**Problem to solve:** Could you output, exactly and with nothing else, every line from the one that contains "An element $w:[\Pi(x:A)B(x)](I)$" through the last line of the listing below?

**Input material:**
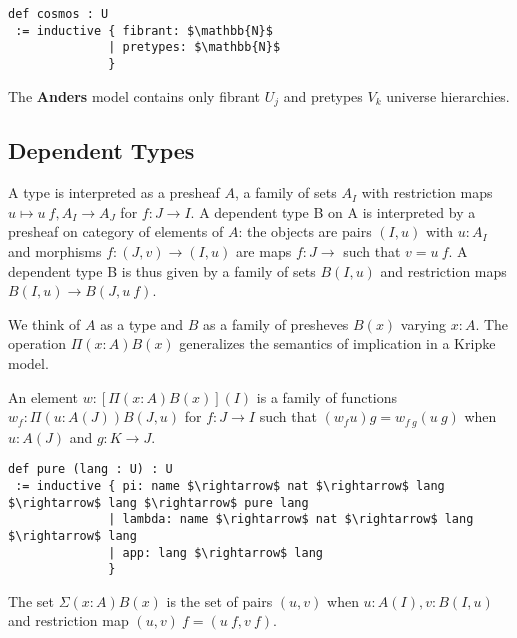 \documentclass{article}
\begin{document}
\begin{lstlisting}[mathescape=true]
def cosmos : U
 := inductive { fibrant: $\mathbb{N}$
              | pretypes: $\mathbb{N}$
              }
\end{lstlisting}

The \textbf{Anders} model contains only fibrant $U_j$ and pretypes $V_k$ universe hierarchies.

\newpage

\subsection{Dependent Types}

\begin{definition}[Type]
A type is interpreted as a presheaf $A$, a family of sets $A_I$ with restriction maps
$u \mapsto u\ f, A_I \rightarrow A_J$ for $f: J\rightarrow I$. A dependent type
B on A is interpreted by a presheaf on category of elements of $A$: the objects
are pairs $(I,u)$ with $u : A_I$ and morphisms $f: (J,v) \rightarrow (I,u)$ are
maps $f : J \rightarrow$ such that $v = u\ f$. A dependent type B is thus given
by a family of sets $B(I,u)$ and restriction maps $B(I,u) \rightarrow B(J,u\ f)$.
\end{definition}


We think of $A$ as a type and $B$ as a family of presheves $B(x)$ varying $x:A$.
The operation $\Pi(x:A)B(x)$ generalizes the semantics of
implication in a Kripke model.

\begin{definition}[Pi]
An element $w:[\Pi(x:A)B(x)](I)$ is a family of functions $w_f : \Pi(u:A(J))B(J,u)$
for $f : J \rightarrow I$ such that $(w_f u)g=w_{f\ g}(u\ g)$ when $u:A(J)$ and $g:K\rightarrow J$.
\end{definition}

\begin{lstlisting}[mathescape=true]
def pure (lang : U) : U
 := inductive { pi: name $\rightarrow$ nat $\rightarrow$ lang $\rightarrow$ lang $\rightarrow$ pure lang
              | lambda: name $\rightarrow$ nat $\rightarrow$ lang $\rightarrow$ lang
              | app: lang $\rightarrow$ lang
              }
\end{lstlisting}

\begin{definition}[Sigma]
The set $\Sigma(x:A)B(x)$ is the set of pairs $(u,v)$ when $u:A(I),v:B(I,u)$ and
restriction map $(u,v)\ f=(u\ f,v\ f)$.
\end{definition}
\end{document}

**The answer:**
An element $w:[\Pi(x:A)B(x)](I)$ is a family of functions $w_f : \Pi(u:A(J))B(J,u)$
for $f : J \rightarrow I$ such that $(w_f u)g=w_{f\ g}(u\ g)$ when $u:A(J)$ and $g:K\rightarrow J$.
\end{definition}

\begin{lstlisting}[mathescape=true]
def pure (lang : U) : U
 := inductive { pi: name $\rightarrow$ nat $\rightarrow$ lang $\rightarrow$ lang $\rightarrow$ pure lang
              | lambda: name $\rightarrow$ nat $\rightarrow$ lang $\rightarrow$ lang
              | app: lang $\rightarrow$ lang
              }
\end{lstlisting}

\begin{definition}[Sigma]
The set $\Sigma(x:A)B(x)$ is the set of pairs $(u,v)$ when $u:A(I),v:B(I,u)$ and
restriction map $(u,v)\ f=(u\ f,v\ f)$.
\end{definition}
\end{document}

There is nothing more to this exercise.